Work instructions -> Of the entries below, restate word for word only the section that runs from the line with "(harmless) or none" to the line with "You channel your", counting both ends.

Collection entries
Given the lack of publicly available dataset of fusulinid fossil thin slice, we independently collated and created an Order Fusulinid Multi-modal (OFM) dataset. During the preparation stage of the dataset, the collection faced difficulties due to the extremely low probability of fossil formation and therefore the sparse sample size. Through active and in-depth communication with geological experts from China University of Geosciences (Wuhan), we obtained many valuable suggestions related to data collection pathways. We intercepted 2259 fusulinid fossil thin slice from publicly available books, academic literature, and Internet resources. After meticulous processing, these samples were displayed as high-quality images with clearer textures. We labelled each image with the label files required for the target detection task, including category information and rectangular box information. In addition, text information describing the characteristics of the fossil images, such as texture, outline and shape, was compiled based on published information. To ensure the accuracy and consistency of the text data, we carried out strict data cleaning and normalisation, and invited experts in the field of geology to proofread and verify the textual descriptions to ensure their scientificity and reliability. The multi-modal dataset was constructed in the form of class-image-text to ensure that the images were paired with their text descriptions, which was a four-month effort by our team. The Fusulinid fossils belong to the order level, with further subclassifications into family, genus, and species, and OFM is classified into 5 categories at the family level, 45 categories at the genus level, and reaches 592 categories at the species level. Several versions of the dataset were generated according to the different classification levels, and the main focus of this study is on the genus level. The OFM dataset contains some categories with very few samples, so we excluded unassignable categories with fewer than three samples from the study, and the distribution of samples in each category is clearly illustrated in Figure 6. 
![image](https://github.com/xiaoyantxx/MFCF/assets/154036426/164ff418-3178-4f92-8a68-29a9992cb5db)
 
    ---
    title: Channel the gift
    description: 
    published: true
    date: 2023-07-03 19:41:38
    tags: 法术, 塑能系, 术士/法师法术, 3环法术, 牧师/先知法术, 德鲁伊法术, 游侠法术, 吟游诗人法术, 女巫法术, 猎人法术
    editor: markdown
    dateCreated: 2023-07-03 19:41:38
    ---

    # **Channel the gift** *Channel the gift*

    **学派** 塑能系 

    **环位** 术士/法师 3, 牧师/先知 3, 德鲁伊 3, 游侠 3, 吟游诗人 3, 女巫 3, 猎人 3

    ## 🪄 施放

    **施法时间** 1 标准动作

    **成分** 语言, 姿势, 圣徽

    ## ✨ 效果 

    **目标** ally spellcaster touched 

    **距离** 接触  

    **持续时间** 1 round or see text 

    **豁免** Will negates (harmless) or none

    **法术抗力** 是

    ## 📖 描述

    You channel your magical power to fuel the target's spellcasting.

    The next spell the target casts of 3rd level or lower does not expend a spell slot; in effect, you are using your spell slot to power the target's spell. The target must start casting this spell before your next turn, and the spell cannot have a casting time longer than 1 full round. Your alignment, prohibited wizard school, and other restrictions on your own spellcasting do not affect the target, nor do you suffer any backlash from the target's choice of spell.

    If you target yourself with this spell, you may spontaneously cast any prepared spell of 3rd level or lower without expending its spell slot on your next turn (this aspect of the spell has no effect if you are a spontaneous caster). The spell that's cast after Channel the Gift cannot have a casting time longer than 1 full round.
...
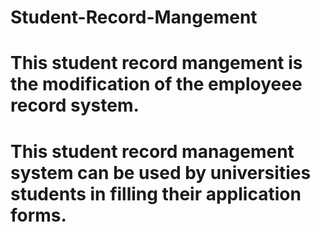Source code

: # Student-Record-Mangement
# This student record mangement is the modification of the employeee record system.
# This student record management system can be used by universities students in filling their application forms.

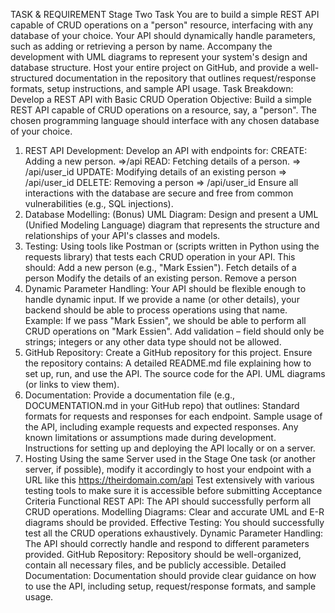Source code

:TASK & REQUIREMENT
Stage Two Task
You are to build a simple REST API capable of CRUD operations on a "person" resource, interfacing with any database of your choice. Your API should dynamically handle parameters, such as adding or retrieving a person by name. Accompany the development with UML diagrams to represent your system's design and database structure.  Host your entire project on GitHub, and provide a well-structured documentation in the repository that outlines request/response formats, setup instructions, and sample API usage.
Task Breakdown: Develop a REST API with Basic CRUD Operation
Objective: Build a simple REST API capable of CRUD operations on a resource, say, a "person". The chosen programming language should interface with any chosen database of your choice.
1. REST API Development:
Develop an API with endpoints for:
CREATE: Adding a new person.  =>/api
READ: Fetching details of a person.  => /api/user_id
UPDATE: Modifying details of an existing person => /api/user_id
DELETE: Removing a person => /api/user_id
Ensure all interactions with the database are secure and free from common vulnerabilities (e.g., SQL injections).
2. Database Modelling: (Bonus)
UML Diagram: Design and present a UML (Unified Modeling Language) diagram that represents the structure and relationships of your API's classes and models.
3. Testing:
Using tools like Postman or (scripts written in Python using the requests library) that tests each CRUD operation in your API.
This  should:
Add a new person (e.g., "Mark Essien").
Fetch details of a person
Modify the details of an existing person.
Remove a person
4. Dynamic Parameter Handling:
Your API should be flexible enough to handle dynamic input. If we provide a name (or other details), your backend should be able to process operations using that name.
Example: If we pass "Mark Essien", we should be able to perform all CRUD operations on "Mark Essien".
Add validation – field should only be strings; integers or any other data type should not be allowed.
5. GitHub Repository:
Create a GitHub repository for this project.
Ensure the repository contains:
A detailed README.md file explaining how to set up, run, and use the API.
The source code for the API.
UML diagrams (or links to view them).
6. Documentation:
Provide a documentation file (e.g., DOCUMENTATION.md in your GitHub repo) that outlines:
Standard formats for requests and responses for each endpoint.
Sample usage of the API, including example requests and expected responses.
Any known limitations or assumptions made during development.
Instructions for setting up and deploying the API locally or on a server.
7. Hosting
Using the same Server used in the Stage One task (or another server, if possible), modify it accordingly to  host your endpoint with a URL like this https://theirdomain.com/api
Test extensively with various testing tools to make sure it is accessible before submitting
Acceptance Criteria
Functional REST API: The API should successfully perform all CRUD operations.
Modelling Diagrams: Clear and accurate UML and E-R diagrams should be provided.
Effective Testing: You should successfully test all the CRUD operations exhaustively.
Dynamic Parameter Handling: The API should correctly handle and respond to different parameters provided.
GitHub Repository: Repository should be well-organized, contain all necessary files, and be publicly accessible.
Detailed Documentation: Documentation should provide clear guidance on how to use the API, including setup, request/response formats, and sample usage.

Response area ->
    **豁免** Will negates (harmless) or none

    **法术抗力** 是

    ## 📖 描述

    You channel your magical power to fuel the target's spellcasting.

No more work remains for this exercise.